ADR-038: Data access tier policy — Snowflake as the reporting and insight layer¶


Status	Proposed
Date	2026-04-10
Deciders	CTO, Head of Architecture, Head of Data
Affects repos	`bank-core`, `bank-kyc`, `bank-aml`, `bank-payments`, `bank-credit`, `bank-risk-platform`, `bank-platform`, `bank-app`

Status¶

Proposed — 2026-04-10

Context¶

ADR-001 established Postgres (Neon) as the OLTP operational store and ADR-002 established Snowflake as the analytics and risk compute platform. Those decisions are settled.

What was not formally settled is the boundary rule for the return path — specifically, which Snowflake-computed values must be written back to Postgres, and which should be read directly from Snowflake via an API layer. Early ADR drafts (ADR-001, ADR-019) conflated the two cases, leading to a pattern where insight signals, reporting values, and display data were proposed for write-back to Postgres alongside genuine operational decisions. That conflation is incorrect and creates unnecessary data duplication, schema coupling, and maintenance overhead.

This ADR formalises the three-tier rule that governs all data access across the platform.

Decision¶

All data access in the platform is classified into one of three tiers. The tier determines where the data lives and how it is accessed. No exception requires a new ADR; an exception that violates this classification requires this ADR to be superseded.

Tier 1 — Transaction hot path (Postgres only)¶

Data that must be read in sub-millisecond time during the synchronous processing of a payment, account operation, or authentication event. This data lives in Postgres and is updated by the operational service that owns it, or by a Snowflake write-back for pre-computed values that gate transactions.

Data	Table	Updated by
Account balance	`accounts.available_balance`	MOD-001 on every posting
Account state	`accounts.status`	MOD-007 account state machine
Daily payment limit / velocity	`payment_limits`	MOD-021 on each payment
Pre-computed fraud score	`risk_scores.fraud_score`	Snowflake → ADR-036 write-back
Sanctions status	`sanctions_status.clear`	MOD-013/014 on list change
Active session / device trust	`sessions`	MOD-068 on authentication
Credit decision existence flag	`credit_decisions.has_live_offer`	Snowflake → ADR-036 write-back

Rule: If removing a value from Postgres would prevent a payment from being authorised or an account operation from completing safely, it belongs in Tier 1.

Tier 2 — Operational decisions (Snowflake → Neon via ADR-036 decision inbox)¶

Decisions generated by Snowflake that change the operational state of a customer, account, or application.
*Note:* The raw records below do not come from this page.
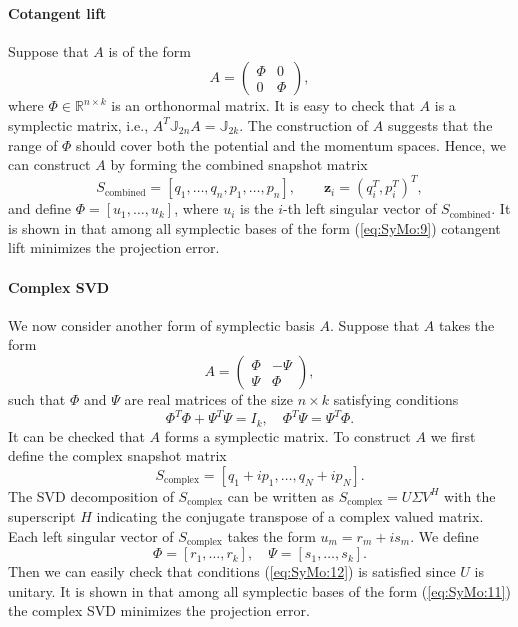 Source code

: \paragraph{\bf Cotangent lift} Suppose that $A$ is of the form
\begin{equation} \label{eq:SyMo:9}
	A = 
	\begin{pmatrix}
		\Phi & 0 \\
		0 & \Phi
	\end{pmatrix},
\end{equation}
where $\Phi \in \mathbb{R}^{n\times k}$ is an orthonormal matrix. It is easy to check that $A$ is a symplectic matrix, i.e., $A^T \mathbb J_{2n} A = \mathbb J_{2k}$. The construction of $A$ suggests that the range of $\Phi$ should cover both the potential and the momentum spaces. Hence, we can construct $A$ by forming the combined snapshot matrix
\begin{equation} \label{eq:SyMo:10}
	S_{\text{combined}} = [q_1,\dots,q_n,p_1,\dots,p_n], \qquad \mathbf z_i = (q_i^T,p_i^T)^T,
\end{equation}
and define $\Phi=[u_1,\dots,u_k]$, where $u_i$ is the $i$-th left singular vector of $S_{\text{combined}}$. It is shown in \cite{Peng:2014di} that among all symplectic bases of the form (\ref{eq:SyMo:9}) cotangent lift minimizes the projection error.


\paragraph{\bf Complex SVD} We now consider another form of symplectic basis $A$. Suppose that $A$ takes the form \cite{Peng:2014di}
\begin{equation} \label{eq:SyMo:11}
	A = 
	\begin{pmatrix}
		\Phi & -\Psi \\
		\Psi & \Phi
	\end{pmatrix},
\end{equation}
such that $\Phi$ and $\Psi$ are real matrices of the size $n\times k$ satisfying conditions
\begin{equation} \label{eq:SyMo:12}
\Phi^T \Phi + \Psi^T \Psi = I_k,\quad \Phi^T \Psi = \Psi^T \Phi.
\end{equation}
It can be checked that $A$ forms a symplectic matrix. To construct $A$ we first define the complex snapshot matrix
\begin{equation} \label{eq:SyMo:13}
	S_{\text{complex}} = [ q_1 + i p_1, \dots , q_N + i p_N ].
\end{equation}
The SVD decomposition of $S_{\text{complex}}$ can be written as $S_{\text{complex}} = U \Sigma V^H$ with the superscript $H$ indicating the conjugate transpose of a complex valued matrix. Each left singular vector of $S_{\text{complex}}$ takes the form $u_m = r_m + i s_m$. We define
\begin{equation} \label{eq:SyMo:14}
	 \Phi = [r_1,\dots, r_k], \quad \Psi = [s_1,\dots, s_k].
\end{equation}
Then we can easily check that conditions (\ref{eq:SyMo:12}) is satisfied since $U$ is unitary. It is shown in \cite{Peng:2014di} that among all symplectic bases of the form (\ref{eq:SyMo:11}) the complex SVD minimizes the projection error.

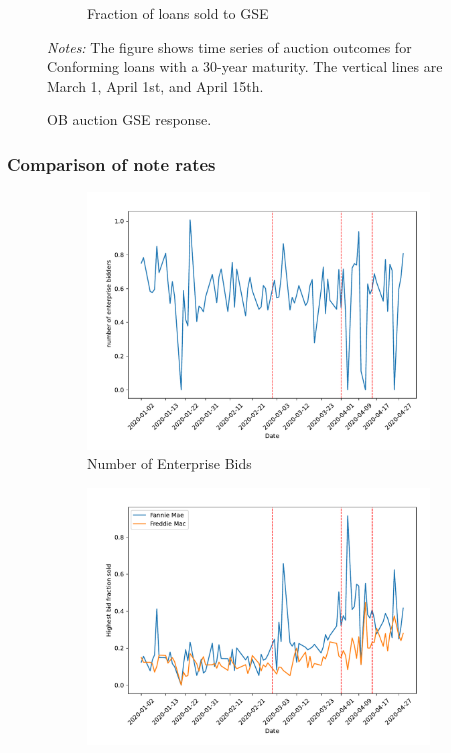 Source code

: \documentclass[11pt,a4paper]{article}
\begin{document}
\begin{figure}[h]
\begin{subfigure}[b]{0.49\textwidth}
      \caption{ Fraction of loans sold to GSE}
     \end{subfigure}
     \caption{OB auction  GSE response. } 
   \begin{minipage}{\textwidth}
      \footnotesize{\textit{Notes:} The figure shows time series of auction outcomes for Conforming loans with a 30-year maturity. The vertical lines are March 1, April 1st, and April 15th.  } 
      \end{minipage}
\end{figure}


\pagebreak
\subsubsection{Comparison of note rates}

\begin{figure}[h]
  \centering
  \begin{subfigure}[b]{0.49\textwidth}
      \includegraphics[width=0.998\textwidth]{../results/figures/Number of Enterprise Bidders_mean_mat30_loan1_timeseries_nr_3_3.75.pdf}
      \caption{Number of Enterprise Bids}
     \end{subfigure}
     \begin{subfigure}[b]{0.49\textwidth}
      \includegraphics[width=0.998\textwidth]{../results/figures/sold_FreddieBid_mean_mat30_loan1_timeseries_nr_3_3.75.pdf}

\end{subfigure}
\end{figure}
\end{document}
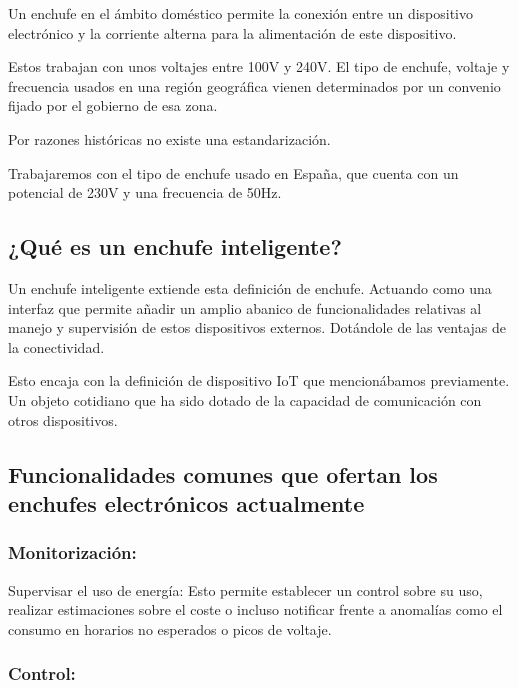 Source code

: \documentclass[a4paper,10pt]{article}
\begin{document}
Un enchufe en el ámbito doméstico permite la conexión entre un
dispositivo electrónico y la corriente alterna para la alimentación de
este dispositivo.

Estos trabajan con unos voltajes entre 100V y
240V.\cite{iecIECWorldPlugs} El tipo de enchufe, voltaje y frecuencia
usados en una región geográfica vienen determinados por un convenio
fijado por el gobierno de esa zona.

Por razones históricas\cite{nuevatribunaOrigenFrecuenciasElectricas}
no existe una estandarización.

Trabajaremos con el tipo de enchufe usado en España, que cuenta con un
potencial de 230V y una frecuencia de 50Hz\cite{IECWorldPlugs}.


\subsection{¿Qué es un enchufe
inteligente?}\label{quuxe9-es-un-enchufe-inteligente}

Un enchufe inteligente extiende esta definición de enchufe. Actuando
como una interfaz que permite añadir un amplio abanico de
funcionalidades relativas al manejo y supervisión de estos dispositivos
externos. Dotándole de las ventajas de la conectividad.

Esto encaja con la definición de dispositivo IoT que mencionábamos
previamente. Un objeto cotidiano que ha sido dotado de la capacidad de
comunicación con otros dispositivos.

\subsection{Funcionalidades comunes que ofertan los enchufes
electrónicos
actualmente}\label{funcionalidades-comunes-que-ofertan-los-enchufes-electruxf3nicos-actualmente}

\subsubsection{Monitorización:}\label{monitorizaciuxf3n}

Supervisar el uso de energía: Esto permite establecer un control sobre
su uso, realizar estimaciones sobre el coste o incluso notificar frente
a anomalías como el consumo en horarios no esperados o picos de voltaje.

\subsubsection{Control:}\label{control}
\end{document}

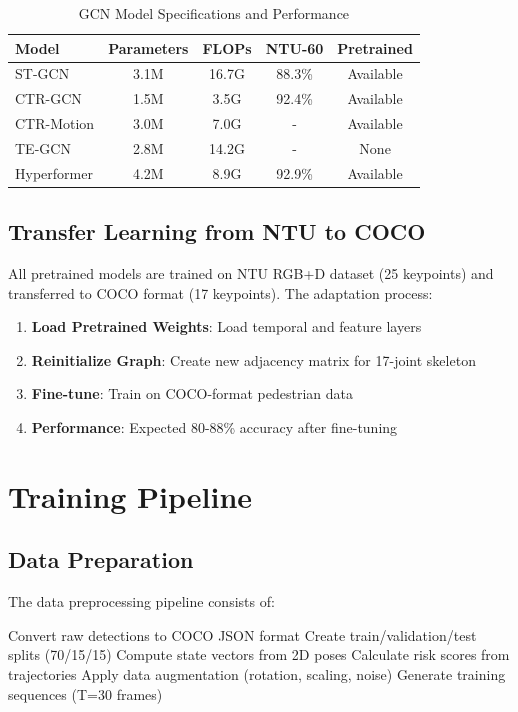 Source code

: \documentclass[11pt,a4paper]{article}
\begin{document}
\begin{table}[h]
\centering
\caption{GCN Model Specifications and Performance}
\begin{tabular}{lcccc}
\toprule
\textbf{Model} & \textbf{Parameters} & \textbf{FLOPs} & \textbf{NTU-60} & \textbf{Pretrained} \\
\midrule
ST-GCN & 3.1M & 16.7G & 88.3\% & Available \\
CTR-GCN & 1.5M & 3.5G & 92.4\% & Available \\
CTR-Motion & 3.0M & 7.0G & - & Available \\
TE-GCN & 2.8M & 14.2G & - & None \\
Hyperformer & 4.2M & 8.9G & 92.9\% & Available \\
\bottomrule
\end{tabular}
\end{table}

\subsection{Transfer Learning from NTU to COCO}

All pretrained models are trained on NTU RGB+D dataset (25 keypoints) and transferred to COCO format (17 keypoints). The adaptation process:

\begin{enumerate}
    \item \textbf{Load Pretrained Weights}: Load temporal and feature layers
    \item \textbf{Reinitialize Graph}: Create new adjacency matrix for 17-joint skeleton
    \item \textbf{Fine-tune}: Train on COCO-format pedestrian data
    \item \textbf{Performance}: Expected 80-88\% accuracy after fine-tuning
\end{enumerate}

\section{Training Pipeline}

\subsection{Data Preparation}

The data preprocessing pipeline consists of:

\begin{algorithm}
\caption{Data Preprocessing Pipeline}
\begin{algorithmic}[1]
\State Convert raw detections to COCO JSON format
\State Create train/validation/test splits (70/15/15)
\State Compute state vectors from 2D poses
\State Calculate risk scores from trajectories
\State Apply data augmentation (rotation, scaling, noise)
\State Generate training sequences (T=30 frames)
\end{algorithmic}
\end{algorithm}
\end{document}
These cross the Snowflake → Neon boundary via the governed decision publication contract defined in ADR-036. They are not used on the transaction hot path but must be durable, idempotent, and auditable.

Decision type	Published via	Applied to
Onboarding outcome (accept/reject/refer)	ADR-036	`customers.onboarding_status`
CDD risk tier assignment	ADR-036	`customers.cdd_tier`
Fraud action (block/suspend/clear)	ADR-036	`accounts.status`
Credit pre-approval decision	ADR-036	`credit_decisions`
AML case escalation	ADR-036	`aml_cases.status`

Rule: If Snowflake is making a decision that changes how the bank treats a customer or their account, it is Tier 2. It must use the ADR-036 contract. It must not be a direct database write.

Tier 3 — Reporting, insights, and visualisations (Snowflake only)¶

Data used for display, reporting, charting, dashboards, and insight cards. This data lives in Snowflake and is served to the front end via MOD-176 (Snowflake read API service) — the governed gateway built in bank-platform (SD07). It is never written into Postgres for display purposes. No Redis or external cache layer sits between the API and Snowflake.

Tier 3 has two sub-patterns with different access mechanics and warehouse configurations:

Tier 3a — Customer-facing signals: Pre-shaped presentation tables refreshed by Snowflake Dynamic Tables. MOD-176 performs trivial indexed point lookups by party_id. Dedicated XS warehouse, always-on during business hours, ≤500ms p99 target. See "Snowflake presentation layer" section below.

Tier 3b — Back-office and regulatory dashboards: Native Snowflake semantic layer (Cortex Analyst). SD06 modules define CREATE SEMANTIC VIEW objects in their migrations alongside dbt models, exposing named metrics, dimensions, and entities. MOD-176 accepts structured metric queries {metric, groupBy, filters} and proxies them to the Cortex Analyst REST API, which generates and executes SQL against the registered semantic models. Dedicated back-office warehouse, auto-suspend, ≤5 s p95 acceptable. See "Snowflake semantic layer" section below.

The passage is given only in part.